LAURENCE CADBURY COLLECTION
Assembled at the beginning of the 20th century, the Laurence Cadbury Collection helps show what life was like in a 16th and 17th century house.
A book, ‘The Laurence Cadbury Collection at Selly Manor’, written by Museum Manager Daniel Callicott, focuses on the outstanding contribution that Laurence Cadbury made in creating a wonderful collection of early furniture, domestic objects and archives for Selly Manor Museum.
Based on original research, the book catalogues the collection with detailed historical descriptions and photographs of the objects in the collection, which date from the 16th-19th centuries.
With over 170 full colour images, this is a fascinating and colourful publication that brings this important collection to print for the first time.
The book includes a short biography of Laurence Cadbury highlighting his many achievements, including his role as Chairman of both Cadbury Brothers Ltd and Bournville Village Trust.
Laurence made an important contribution to the Friends Ambulance Unit in WWI, ran a national newspaper and explored the world during his adventurous travels.
How Laurence Cadbury acquired such an impressive collection is documented through photographs and archives, and the book describes his relationship with local antiques dealer Oliver Baker.
All proceeds from the sale of this book will go towards the conservation and preservation of the Laurence Cadbury Collection at Selly Manor, ensuring these objects will be enjoyed by generations to come.
To purchase a copy of the book, priced at £15.00, please call the Museum on 0121 472 0199 or email email@example.com
On permanent display, the collection includes:
This would have been used in a church to store food that parishioners collected for the poor.
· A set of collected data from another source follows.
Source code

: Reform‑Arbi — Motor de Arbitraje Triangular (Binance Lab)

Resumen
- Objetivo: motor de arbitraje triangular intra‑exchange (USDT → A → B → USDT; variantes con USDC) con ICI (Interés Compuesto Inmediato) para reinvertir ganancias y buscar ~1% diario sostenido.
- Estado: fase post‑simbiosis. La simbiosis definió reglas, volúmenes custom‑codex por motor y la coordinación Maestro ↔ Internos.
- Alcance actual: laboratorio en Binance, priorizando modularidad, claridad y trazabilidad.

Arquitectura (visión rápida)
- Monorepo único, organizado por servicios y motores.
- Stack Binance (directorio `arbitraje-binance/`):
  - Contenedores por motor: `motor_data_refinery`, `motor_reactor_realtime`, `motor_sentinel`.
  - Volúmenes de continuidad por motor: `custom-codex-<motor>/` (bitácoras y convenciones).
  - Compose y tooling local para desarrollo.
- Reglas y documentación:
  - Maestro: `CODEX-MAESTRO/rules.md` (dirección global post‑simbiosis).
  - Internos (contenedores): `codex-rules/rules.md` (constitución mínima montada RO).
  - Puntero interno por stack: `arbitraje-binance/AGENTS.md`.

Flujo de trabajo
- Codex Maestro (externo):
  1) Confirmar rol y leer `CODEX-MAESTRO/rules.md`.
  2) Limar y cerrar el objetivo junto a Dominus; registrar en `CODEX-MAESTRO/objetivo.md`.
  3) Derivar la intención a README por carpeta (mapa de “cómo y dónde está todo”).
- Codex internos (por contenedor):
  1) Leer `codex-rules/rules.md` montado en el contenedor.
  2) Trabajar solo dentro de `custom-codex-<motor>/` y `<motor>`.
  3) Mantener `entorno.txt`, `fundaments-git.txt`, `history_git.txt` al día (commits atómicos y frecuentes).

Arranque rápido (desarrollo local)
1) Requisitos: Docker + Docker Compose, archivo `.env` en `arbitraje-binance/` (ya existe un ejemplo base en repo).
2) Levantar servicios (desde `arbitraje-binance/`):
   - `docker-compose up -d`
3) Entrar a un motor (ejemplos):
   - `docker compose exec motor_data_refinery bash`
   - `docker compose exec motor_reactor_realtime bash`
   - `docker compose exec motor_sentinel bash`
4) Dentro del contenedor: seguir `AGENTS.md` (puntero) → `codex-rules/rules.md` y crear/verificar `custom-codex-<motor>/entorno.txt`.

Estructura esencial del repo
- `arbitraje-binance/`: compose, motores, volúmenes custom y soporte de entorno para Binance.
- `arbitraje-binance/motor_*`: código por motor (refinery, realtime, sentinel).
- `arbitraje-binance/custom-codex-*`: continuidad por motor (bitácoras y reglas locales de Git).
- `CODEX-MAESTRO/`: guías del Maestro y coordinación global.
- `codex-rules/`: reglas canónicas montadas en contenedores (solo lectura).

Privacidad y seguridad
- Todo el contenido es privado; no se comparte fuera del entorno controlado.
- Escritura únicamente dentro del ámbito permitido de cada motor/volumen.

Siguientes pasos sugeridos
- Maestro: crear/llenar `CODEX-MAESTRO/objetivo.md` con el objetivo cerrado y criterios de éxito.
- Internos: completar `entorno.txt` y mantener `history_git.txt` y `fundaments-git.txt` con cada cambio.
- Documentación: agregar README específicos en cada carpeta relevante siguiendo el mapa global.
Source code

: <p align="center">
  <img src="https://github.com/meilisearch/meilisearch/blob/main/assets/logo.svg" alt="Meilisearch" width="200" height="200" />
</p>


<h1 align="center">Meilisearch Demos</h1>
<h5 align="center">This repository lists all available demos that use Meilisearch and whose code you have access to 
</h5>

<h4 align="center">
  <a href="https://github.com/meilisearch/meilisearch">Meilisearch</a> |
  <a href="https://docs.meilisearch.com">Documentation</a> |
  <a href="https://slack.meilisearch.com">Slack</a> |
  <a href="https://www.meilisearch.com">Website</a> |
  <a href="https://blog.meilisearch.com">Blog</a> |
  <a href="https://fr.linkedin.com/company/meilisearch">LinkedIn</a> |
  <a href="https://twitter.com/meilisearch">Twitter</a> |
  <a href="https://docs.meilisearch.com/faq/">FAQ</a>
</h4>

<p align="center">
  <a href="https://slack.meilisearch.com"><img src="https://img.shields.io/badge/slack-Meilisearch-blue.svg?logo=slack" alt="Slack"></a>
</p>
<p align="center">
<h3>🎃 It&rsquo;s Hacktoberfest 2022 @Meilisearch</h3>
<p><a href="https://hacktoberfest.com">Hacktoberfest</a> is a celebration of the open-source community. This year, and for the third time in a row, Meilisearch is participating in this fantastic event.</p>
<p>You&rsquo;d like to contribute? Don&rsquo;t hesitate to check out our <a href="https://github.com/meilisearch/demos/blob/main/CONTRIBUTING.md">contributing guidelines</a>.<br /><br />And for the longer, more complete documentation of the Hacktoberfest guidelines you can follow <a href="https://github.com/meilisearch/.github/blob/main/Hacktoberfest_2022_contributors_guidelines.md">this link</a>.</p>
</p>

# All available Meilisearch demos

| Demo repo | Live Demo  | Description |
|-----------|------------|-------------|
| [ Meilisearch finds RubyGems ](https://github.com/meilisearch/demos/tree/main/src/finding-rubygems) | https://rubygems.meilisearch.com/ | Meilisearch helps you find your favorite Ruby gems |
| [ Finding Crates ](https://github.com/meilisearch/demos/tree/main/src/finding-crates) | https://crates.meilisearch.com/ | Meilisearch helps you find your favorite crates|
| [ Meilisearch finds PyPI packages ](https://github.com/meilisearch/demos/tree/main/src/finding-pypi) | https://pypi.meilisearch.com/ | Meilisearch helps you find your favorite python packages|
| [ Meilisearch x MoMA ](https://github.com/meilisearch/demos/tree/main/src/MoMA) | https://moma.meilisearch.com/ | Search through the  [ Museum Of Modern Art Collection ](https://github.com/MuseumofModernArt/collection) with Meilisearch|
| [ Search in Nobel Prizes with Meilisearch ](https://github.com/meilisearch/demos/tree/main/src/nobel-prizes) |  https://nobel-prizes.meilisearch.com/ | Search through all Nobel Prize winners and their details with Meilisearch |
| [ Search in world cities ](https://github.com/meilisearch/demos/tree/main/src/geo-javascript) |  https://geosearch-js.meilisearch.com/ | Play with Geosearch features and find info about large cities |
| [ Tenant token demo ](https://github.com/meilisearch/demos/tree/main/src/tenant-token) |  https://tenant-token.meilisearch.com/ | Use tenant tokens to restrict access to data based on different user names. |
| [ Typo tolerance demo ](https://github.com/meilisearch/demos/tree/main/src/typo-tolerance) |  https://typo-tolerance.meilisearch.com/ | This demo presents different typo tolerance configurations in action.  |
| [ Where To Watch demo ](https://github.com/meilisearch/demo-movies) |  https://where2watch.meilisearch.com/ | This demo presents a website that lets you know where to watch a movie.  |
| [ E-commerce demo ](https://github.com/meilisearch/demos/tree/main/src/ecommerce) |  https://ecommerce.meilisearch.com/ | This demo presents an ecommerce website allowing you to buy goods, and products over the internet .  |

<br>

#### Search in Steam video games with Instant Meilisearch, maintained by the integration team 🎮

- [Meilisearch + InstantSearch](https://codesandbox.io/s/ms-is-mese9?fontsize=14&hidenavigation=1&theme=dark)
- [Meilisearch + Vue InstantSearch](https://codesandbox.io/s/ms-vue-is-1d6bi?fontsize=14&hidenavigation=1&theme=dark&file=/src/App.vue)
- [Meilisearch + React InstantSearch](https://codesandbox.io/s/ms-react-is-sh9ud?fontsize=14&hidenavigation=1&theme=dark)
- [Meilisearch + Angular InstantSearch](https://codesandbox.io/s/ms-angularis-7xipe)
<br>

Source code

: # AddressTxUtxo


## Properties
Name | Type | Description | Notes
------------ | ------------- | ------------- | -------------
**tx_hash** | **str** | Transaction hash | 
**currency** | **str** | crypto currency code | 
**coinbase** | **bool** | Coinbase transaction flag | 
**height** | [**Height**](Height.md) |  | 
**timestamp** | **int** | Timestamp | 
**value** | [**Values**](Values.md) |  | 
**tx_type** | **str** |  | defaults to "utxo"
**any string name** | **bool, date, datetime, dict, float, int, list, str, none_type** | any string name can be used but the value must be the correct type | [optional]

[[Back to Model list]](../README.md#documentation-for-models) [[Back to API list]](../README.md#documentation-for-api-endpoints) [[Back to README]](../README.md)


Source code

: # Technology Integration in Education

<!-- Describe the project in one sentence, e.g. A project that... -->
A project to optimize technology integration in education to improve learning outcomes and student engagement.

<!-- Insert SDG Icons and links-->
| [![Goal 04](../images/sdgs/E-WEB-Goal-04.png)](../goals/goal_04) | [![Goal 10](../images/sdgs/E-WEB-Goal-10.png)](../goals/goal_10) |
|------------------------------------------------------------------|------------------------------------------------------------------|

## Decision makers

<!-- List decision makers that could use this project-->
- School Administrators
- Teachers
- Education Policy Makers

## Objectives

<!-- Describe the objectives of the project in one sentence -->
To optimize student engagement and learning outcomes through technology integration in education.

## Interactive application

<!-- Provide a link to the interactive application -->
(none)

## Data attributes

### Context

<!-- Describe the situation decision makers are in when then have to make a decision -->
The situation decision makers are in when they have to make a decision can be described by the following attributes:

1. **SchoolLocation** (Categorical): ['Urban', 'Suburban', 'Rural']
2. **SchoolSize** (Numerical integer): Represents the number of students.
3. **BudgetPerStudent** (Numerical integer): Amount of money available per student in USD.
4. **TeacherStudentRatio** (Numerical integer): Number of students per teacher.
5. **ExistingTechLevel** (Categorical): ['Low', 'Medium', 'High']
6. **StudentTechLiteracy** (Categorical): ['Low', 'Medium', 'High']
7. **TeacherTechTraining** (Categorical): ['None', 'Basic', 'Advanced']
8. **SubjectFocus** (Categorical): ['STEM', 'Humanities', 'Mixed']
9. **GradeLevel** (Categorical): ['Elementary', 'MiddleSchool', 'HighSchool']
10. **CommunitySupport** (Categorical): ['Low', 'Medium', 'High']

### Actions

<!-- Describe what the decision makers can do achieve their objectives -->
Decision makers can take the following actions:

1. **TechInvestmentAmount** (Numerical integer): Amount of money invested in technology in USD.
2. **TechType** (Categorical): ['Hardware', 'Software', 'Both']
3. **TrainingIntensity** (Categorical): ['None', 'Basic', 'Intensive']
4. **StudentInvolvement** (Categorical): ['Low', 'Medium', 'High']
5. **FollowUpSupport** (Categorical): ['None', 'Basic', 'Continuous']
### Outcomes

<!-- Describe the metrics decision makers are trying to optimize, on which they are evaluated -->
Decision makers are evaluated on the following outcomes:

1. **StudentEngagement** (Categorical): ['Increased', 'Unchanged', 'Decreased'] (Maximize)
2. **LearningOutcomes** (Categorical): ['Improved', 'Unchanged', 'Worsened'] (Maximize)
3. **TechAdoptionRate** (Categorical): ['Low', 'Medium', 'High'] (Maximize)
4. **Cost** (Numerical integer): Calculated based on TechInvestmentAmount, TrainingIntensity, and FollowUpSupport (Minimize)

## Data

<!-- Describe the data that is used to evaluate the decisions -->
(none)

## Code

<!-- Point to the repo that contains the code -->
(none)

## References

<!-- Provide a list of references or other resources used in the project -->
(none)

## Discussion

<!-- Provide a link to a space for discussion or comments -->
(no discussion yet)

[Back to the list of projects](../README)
The food would then be ‘doled out’ to them, hence the expression ‘on the dole’.
16th CENTURY CHEST
Dating from 1520 our oldest chest is carved with ornate scenes depicting a variety of strange creatures and mythical beasts.
1592 TESTER BED
Plaited reeds or rushes were woven together to create a cover for the bed’s rope supports. A feather mattress was probably placed on top.
This depicts Henry VIII’s Surrey palace of Nonsuch. There was to be ‘nonsuch’ like it, but Henry died before it was completed.
A space-saving piece of furniture with an under-seat storage area and a top that folds down to form a table.
This large cupboard, dated 1673, was used for storing tableware.
A carved wooden Bible Box that stored objects of great value, most notably the family’s Bible.
A 1713 cupboard with three sections; the top can be lifted down and used as a bench.
18ft OAK TABLE
Dating from the 1630s, this spectacular 18ft eight-legged table was brought from Crook Hall, Lancashire, in 1921.